Dutta says that he’s been asked variations of this question before, usually in the context of: Is it an Indian film or an American film?

“It’s an Indian-American film,” he explains. “I’ve always been torn between the two. I certainly was when I was younger. Today, I feel much more of a balance, and I think that is the identity. That was really the most important thing with Sam’s character in the movie. She is both, [but] she can’t navigate the two. And that felt like a really novel conflict that I don’t think I’d seen too much, at least in a horror film. So, that was the starting place and really accentuating that conflict as much as possible.”

Why horror?

Becoming and being a teenager is basically living a horror movie for a decade.
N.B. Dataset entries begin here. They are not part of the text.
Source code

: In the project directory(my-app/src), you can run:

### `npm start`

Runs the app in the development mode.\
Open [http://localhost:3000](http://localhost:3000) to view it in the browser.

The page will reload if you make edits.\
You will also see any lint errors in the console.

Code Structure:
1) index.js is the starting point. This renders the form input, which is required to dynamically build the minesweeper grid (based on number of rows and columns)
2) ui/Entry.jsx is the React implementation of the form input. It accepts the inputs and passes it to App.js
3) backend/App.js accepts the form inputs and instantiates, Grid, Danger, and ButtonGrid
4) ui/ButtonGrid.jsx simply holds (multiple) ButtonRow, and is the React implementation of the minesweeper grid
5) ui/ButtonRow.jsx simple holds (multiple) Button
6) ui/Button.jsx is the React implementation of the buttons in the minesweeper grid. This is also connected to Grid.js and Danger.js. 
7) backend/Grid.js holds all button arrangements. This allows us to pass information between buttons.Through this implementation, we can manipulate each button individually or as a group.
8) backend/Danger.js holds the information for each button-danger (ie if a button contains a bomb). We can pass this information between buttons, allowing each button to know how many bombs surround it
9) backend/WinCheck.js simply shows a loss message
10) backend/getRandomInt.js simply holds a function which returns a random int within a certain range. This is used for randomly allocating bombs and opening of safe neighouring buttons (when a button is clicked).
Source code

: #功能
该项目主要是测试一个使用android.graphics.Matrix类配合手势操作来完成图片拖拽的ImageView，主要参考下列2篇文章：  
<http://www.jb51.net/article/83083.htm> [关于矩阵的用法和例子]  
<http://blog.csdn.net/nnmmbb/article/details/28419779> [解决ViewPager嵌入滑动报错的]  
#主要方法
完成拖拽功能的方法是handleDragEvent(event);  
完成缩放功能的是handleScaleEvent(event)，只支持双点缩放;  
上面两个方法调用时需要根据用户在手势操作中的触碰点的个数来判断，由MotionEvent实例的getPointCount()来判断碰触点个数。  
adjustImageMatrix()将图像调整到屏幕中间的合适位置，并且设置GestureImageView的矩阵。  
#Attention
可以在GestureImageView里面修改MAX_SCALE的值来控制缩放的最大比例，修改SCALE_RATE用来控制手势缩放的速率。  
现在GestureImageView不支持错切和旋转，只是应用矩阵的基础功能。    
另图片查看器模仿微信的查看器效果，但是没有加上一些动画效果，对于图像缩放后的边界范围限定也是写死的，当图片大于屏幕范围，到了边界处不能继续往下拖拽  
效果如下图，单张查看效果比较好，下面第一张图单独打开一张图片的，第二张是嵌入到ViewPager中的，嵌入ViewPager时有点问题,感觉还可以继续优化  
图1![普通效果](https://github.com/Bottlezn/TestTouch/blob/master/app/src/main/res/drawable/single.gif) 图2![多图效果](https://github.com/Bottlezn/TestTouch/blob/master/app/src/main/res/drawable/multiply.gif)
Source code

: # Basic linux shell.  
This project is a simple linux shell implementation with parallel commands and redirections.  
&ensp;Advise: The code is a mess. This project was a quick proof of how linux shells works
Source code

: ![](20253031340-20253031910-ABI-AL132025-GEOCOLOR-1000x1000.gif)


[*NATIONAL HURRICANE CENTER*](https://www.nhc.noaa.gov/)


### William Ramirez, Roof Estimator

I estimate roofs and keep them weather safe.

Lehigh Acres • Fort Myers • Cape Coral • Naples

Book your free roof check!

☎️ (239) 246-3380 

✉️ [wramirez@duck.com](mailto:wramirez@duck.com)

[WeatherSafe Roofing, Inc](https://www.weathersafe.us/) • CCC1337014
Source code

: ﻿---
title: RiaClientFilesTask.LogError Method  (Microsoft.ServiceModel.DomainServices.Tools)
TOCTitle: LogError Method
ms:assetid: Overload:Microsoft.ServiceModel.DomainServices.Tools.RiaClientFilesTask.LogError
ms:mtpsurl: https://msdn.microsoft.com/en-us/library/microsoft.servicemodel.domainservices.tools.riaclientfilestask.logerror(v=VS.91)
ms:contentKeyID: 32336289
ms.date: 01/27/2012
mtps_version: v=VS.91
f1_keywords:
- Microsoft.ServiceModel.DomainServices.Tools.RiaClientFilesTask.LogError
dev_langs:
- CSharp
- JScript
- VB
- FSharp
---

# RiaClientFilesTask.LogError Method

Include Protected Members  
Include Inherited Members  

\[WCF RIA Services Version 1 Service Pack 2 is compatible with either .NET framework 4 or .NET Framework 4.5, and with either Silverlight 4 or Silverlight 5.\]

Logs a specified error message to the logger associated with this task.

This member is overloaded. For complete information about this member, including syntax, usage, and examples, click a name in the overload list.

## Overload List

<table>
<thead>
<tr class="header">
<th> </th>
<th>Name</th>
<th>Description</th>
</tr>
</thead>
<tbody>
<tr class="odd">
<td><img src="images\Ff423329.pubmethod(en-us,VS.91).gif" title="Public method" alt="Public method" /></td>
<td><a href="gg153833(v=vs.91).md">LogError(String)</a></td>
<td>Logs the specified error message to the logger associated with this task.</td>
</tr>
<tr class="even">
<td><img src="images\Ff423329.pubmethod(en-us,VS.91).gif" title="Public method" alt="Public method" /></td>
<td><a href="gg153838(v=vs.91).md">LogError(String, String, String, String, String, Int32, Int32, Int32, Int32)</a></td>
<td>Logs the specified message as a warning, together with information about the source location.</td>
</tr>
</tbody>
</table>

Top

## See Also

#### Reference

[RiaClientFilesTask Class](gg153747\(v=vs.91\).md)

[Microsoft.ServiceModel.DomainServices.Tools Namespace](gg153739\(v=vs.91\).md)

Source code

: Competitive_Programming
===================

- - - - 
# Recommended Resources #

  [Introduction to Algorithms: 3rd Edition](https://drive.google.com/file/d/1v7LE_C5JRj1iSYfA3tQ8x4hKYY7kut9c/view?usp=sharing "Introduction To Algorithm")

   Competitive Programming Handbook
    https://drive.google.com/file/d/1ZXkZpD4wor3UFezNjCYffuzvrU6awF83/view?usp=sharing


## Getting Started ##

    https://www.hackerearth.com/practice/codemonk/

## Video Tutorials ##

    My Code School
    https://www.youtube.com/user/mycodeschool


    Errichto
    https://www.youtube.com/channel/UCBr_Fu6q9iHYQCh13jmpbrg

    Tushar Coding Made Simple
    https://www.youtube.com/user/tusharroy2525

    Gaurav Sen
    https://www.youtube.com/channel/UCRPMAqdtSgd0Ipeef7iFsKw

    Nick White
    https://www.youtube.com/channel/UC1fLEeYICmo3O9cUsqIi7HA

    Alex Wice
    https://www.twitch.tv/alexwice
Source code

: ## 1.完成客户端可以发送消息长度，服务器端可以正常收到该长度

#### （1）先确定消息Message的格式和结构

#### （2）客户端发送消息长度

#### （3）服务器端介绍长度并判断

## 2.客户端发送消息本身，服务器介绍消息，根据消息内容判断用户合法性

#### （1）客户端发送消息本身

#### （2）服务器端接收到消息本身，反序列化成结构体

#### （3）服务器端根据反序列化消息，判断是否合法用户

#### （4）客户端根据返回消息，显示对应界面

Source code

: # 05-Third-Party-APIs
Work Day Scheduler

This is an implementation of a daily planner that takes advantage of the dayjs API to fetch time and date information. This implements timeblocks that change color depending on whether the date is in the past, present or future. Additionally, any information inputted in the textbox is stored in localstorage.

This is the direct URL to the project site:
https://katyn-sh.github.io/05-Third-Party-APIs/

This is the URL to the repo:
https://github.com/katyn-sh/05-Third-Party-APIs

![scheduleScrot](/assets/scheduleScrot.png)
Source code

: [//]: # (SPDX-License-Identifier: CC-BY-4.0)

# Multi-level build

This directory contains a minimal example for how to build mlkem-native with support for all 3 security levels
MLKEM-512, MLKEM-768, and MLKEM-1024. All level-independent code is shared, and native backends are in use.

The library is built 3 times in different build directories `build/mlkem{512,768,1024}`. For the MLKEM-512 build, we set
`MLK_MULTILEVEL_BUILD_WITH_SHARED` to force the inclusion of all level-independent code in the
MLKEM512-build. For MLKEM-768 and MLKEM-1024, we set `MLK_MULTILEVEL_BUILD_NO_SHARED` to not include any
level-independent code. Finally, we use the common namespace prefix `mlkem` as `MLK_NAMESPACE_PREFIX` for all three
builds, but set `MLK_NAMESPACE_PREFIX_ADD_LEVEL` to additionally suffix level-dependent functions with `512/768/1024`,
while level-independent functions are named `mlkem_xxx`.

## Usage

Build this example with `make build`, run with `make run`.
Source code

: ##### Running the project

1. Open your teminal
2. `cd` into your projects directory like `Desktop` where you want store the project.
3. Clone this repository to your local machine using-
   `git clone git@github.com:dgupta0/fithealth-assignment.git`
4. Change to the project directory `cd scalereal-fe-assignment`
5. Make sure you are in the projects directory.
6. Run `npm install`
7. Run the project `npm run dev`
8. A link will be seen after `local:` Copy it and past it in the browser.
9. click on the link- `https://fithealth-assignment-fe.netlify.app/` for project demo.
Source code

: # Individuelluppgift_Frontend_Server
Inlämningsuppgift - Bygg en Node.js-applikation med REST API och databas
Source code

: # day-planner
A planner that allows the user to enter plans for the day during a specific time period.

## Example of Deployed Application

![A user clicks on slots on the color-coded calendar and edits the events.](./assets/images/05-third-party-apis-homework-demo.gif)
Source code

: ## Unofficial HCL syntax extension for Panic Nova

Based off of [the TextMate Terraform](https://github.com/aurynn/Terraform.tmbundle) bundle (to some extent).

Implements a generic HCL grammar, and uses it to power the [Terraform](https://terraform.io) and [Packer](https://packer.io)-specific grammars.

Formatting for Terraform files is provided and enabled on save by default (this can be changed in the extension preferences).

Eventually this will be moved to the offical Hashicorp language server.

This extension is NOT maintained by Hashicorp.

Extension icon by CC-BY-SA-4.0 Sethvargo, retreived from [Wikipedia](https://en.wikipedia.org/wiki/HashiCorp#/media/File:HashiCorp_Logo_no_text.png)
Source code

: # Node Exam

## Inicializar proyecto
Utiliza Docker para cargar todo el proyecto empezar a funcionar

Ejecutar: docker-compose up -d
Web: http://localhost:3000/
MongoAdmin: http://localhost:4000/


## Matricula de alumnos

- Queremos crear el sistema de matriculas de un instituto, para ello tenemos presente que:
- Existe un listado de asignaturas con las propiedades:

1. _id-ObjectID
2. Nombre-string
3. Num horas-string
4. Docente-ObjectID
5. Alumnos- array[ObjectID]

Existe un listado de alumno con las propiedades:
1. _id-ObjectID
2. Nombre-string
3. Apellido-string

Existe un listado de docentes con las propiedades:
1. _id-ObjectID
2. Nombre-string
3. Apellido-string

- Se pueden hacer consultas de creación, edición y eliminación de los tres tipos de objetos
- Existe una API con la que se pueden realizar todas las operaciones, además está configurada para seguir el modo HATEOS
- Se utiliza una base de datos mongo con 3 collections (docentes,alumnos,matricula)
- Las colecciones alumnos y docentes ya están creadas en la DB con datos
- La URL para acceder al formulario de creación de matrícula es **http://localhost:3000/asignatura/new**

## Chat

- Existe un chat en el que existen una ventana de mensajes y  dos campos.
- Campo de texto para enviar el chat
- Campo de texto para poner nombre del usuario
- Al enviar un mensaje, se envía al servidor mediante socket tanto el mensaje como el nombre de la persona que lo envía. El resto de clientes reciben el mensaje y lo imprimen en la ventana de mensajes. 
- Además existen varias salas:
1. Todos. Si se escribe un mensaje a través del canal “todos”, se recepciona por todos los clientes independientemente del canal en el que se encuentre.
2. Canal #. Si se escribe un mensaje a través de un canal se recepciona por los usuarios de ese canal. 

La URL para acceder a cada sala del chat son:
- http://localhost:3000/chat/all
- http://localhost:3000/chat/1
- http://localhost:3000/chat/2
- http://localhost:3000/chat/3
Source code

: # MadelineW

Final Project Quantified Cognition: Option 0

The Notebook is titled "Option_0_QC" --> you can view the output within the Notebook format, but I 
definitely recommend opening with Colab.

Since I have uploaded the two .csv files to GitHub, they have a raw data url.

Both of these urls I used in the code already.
Dutta and I both acknowledged this as he explained why the horror genre made sense for his take on a diaspora story that included the massive emotions teenagers feel.

“If I told this story purely dramatically,” Dutta said. “The audience would be outside of Sam’s emotions. [T]hey would feel like they were outside looking in. Whereas the bigger goal is empathy. The idea was ‘Let’s do a horror film, but let’s really really pay attention to point of view.‘ Whether it’s in where the camera’s placed, in where the sound is coming from…it was all about point of view and heightening what Sam is going through and hopefully the audience understanding at a very deep, empathetic level what she’s experiencing.”

Why was this the feature debut?

Dutta has directed nineteen short films, many of them award-winning. So what was it about It Lives Inside that made him decide this was the story he wanted to invest in as a feature?

Whenever you’re wondering what story to tell next, you have to have the burning desire to tell the story, and he had that with It Lives Inside. He knew he wanted to do a horror film, as his last short was a horror film, and “I kept wanting to work on myself within that genre, but this was a great opportunity to bake in a really personal story within it.”

Feature films can take years to make, but Dutta remained passionate about this project because of his personal connection to the story as well as being consistently well-supported by his producing partners, QC Entertainment (BlacKkKlansman, Get Out) and NEON (Ammonite, Colossal). Both companies have experience telling socially-conscious stories with genre elements and don’t shy away from specific cultural elements the way much of Hollywood might. Since they encouraged Dutta’s exploration of his connection to his culture through this piece, he says the film “became more and more of itself as it went.”

Someone else Dutta credits with making this film what it needed to be is Ashish Mehta, whom Dutta calls “a brilliant writer.” Since Dutta initially approached the film in more of a directorial capacity, he partnered with Mehta on the initial outline for the script. Mehta filled in character relationships and many of the concepts of the film’s second half. Dutta then went on to write the script, but “[Mehta’s] contributions really deepened the film and made it, in a way, more personal to me because he put a lot of people in it, a lot of characters, that were like people in my life.”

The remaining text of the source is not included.